Problem: Return exactly the lines of the records below, starting at the line that contains "To enter the" and ending at the line that contains "Background: Dailan Scholar", with both of those lines kept.

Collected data
--------------------

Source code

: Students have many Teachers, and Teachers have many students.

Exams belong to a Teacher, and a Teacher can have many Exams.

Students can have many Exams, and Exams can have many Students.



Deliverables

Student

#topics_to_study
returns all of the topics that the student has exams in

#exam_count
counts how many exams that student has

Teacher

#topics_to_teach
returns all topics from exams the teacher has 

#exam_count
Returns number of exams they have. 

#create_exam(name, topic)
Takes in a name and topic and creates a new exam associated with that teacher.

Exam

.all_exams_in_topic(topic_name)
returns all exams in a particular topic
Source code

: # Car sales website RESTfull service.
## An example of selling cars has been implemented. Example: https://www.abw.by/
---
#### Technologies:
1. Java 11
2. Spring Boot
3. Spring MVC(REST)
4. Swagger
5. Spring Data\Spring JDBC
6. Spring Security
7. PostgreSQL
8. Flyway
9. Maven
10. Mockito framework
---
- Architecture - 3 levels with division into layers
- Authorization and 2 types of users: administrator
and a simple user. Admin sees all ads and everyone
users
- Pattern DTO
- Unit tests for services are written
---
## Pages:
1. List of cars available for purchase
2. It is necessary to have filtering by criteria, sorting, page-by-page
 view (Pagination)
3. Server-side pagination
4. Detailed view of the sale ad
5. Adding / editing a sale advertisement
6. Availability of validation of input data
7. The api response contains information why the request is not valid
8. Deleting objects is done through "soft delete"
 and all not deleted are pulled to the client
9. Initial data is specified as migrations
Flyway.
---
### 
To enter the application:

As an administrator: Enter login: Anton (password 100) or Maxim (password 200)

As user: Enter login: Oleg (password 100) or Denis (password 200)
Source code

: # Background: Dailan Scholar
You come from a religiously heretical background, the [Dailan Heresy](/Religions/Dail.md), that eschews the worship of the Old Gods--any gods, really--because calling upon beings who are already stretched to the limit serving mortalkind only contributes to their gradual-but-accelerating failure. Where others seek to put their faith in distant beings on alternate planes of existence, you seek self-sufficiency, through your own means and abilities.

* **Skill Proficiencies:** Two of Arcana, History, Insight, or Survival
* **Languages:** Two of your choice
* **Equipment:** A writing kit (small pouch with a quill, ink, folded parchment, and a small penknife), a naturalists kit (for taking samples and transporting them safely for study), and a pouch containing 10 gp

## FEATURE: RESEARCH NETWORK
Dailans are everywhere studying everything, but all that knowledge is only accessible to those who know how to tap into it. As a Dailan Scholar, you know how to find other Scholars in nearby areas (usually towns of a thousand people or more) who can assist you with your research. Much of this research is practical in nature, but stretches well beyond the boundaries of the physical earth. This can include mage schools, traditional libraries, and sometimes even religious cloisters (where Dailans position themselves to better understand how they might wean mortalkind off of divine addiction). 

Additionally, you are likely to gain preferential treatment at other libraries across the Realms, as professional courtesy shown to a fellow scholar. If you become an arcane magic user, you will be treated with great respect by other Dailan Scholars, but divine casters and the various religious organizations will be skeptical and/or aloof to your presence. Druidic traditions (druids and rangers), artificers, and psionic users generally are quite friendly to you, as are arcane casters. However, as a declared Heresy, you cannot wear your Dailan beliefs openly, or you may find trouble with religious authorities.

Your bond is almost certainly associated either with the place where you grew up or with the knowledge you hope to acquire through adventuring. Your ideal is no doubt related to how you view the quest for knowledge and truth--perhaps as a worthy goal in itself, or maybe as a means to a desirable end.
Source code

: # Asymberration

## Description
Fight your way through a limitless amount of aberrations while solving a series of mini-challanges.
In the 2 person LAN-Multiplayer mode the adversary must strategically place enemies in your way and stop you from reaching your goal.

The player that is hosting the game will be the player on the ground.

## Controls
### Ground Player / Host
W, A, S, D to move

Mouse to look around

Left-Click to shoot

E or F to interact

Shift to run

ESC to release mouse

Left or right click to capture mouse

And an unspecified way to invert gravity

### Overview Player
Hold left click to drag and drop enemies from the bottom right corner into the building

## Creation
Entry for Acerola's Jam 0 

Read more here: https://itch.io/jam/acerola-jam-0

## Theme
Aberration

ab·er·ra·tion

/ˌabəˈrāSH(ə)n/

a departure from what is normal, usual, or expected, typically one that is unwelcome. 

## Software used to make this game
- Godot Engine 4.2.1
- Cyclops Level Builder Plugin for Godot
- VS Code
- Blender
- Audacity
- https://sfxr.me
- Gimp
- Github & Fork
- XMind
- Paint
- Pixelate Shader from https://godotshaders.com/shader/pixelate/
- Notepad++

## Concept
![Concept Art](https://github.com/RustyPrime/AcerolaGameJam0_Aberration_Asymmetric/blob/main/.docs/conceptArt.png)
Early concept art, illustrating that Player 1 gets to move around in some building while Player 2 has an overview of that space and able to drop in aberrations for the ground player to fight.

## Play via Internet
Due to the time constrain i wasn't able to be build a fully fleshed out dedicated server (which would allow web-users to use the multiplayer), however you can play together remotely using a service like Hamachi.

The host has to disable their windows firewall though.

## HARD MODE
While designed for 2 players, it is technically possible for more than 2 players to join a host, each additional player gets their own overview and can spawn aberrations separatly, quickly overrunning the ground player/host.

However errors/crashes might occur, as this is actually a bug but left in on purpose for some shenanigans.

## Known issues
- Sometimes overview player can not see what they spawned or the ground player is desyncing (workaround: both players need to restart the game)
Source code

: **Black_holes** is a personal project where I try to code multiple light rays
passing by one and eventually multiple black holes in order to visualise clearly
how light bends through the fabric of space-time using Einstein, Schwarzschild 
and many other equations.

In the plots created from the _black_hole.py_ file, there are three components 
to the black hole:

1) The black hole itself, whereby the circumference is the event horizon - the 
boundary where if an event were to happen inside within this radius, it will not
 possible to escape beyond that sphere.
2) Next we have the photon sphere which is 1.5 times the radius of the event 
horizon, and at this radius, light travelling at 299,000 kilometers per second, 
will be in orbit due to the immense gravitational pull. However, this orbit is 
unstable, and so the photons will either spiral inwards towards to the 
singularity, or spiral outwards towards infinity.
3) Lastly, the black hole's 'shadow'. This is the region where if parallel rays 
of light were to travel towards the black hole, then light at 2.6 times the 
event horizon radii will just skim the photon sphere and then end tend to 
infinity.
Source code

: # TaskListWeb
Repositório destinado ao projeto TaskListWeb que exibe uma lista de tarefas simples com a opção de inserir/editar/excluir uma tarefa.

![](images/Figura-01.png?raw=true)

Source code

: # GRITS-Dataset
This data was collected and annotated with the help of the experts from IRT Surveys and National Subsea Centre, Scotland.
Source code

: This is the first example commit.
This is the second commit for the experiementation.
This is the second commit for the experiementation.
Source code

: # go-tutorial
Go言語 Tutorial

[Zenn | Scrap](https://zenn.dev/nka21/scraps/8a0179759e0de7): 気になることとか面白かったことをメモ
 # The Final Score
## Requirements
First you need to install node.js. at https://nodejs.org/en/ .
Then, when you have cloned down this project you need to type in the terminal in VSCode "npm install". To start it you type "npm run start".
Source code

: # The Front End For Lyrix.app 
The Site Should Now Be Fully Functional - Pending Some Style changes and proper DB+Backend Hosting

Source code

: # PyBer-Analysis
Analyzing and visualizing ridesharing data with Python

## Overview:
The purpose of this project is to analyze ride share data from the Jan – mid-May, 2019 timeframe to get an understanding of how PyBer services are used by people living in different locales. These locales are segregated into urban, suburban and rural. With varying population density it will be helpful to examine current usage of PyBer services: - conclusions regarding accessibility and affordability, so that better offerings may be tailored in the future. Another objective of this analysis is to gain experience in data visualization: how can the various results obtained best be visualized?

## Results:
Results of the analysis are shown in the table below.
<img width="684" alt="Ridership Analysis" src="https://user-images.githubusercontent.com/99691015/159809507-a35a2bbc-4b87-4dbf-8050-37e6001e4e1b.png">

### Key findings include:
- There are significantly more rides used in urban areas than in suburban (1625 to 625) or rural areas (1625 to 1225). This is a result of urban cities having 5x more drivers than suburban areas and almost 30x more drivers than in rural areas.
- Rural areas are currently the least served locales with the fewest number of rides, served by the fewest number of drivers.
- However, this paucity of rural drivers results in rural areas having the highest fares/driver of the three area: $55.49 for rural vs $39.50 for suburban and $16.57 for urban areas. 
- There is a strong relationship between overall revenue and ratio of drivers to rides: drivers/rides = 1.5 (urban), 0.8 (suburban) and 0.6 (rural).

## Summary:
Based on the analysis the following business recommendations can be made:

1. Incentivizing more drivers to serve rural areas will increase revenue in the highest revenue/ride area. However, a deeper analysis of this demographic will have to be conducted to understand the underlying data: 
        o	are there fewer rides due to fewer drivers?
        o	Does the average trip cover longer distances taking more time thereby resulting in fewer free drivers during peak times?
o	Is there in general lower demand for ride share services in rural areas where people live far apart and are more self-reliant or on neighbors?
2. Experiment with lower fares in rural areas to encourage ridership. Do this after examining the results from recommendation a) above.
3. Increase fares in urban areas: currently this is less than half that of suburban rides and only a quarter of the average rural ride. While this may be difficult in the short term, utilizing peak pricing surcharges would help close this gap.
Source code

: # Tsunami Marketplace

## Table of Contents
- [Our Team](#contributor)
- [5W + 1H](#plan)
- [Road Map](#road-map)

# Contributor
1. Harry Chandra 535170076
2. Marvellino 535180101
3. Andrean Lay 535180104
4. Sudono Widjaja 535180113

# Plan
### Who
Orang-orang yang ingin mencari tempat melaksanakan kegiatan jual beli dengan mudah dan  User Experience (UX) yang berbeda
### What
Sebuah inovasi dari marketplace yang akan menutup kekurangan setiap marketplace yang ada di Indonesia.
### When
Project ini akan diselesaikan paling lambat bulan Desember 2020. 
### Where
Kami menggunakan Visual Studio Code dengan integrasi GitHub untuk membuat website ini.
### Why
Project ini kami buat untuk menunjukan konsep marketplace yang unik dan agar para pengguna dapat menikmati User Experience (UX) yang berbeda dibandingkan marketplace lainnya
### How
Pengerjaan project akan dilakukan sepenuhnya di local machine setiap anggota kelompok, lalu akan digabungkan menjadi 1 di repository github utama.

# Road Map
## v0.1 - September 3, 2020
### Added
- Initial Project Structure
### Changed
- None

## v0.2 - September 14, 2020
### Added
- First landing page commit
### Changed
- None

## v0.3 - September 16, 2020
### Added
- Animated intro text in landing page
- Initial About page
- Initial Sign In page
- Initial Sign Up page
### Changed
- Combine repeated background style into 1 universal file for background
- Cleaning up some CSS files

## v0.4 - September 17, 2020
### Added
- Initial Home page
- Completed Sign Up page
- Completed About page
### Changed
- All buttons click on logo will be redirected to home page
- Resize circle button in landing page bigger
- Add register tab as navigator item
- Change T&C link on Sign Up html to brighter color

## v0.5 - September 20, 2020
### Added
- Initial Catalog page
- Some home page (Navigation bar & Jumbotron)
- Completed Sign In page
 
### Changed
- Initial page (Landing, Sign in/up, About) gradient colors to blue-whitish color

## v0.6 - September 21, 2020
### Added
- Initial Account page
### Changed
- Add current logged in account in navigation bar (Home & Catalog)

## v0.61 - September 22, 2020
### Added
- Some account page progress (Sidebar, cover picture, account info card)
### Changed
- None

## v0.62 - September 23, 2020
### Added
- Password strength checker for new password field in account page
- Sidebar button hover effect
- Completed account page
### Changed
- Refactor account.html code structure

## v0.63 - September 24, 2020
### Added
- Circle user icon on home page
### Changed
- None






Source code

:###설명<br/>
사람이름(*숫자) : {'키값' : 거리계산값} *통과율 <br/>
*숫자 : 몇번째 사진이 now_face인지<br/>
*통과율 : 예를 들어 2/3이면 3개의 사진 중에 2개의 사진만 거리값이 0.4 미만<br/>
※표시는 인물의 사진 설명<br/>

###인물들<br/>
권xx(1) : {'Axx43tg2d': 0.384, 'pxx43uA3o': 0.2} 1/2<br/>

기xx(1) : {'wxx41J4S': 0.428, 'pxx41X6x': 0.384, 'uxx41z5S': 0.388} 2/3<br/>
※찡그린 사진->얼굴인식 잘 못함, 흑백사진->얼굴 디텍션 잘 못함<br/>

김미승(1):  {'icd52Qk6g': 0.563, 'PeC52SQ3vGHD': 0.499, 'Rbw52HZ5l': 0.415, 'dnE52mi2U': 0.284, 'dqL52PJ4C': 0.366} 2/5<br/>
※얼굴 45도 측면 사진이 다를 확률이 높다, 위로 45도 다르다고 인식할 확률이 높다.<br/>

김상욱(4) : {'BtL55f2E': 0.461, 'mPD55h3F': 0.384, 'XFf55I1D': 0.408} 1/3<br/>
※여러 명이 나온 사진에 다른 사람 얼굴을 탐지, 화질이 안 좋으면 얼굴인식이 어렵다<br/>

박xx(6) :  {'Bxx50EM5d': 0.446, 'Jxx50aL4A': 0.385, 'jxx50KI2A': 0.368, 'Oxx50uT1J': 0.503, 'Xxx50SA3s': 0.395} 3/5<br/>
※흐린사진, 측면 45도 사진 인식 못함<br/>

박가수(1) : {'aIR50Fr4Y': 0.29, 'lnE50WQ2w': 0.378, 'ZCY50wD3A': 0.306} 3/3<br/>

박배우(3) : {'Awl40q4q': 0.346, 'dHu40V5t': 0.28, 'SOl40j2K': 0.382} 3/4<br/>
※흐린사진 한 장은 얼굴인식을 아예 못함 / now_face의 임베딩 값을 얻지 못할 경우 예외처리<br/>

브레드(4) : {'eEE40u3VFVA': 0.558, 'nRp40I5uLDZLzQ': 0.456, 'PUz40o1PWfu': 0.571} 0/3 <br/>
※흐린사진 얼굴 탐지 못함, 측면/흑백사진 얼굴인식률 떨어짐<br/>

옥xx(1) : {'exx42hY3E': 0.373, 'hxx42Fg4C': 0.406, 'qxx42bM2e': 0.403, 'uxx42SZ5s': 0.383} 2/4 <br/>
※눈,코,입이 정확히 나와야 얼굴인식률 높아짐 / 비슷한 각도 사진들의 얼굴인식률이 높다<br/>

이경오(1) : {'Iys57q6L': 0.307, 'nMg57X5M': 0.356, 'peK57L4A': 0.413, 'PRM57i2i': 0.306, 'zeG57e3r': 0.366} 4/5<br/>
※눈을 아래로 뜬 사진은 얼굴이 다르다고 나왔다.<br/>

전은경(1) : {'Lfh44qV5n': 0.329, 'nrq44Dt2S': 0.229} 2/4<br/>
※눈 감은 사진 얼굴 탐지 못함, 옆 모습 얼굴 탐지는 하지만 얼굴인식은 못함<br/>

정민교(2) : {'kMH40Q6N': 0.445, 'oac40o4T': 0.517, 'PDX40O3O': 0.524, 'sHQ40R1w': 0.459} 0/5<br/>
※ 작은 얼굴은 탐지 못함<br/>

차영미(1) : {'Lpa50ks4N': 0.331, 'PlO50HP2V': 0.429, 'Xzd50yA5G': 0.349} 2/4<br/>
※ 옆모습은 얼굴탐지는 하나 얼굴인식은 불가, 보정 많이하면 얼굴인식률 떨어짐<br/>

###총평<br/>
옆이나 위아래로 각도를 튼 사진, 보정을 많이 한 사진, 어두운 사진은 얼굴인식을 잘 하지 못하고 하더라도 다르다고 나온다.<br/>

--------------------

Solution to the exercise:
To enter the application:

As an administrator: Enter login: Anton (password 100) or Maxim (password 200)

As user: Enter login: Oleg (password 100) or Denis (password 200)
Source code

: # Background: Dailan Scholar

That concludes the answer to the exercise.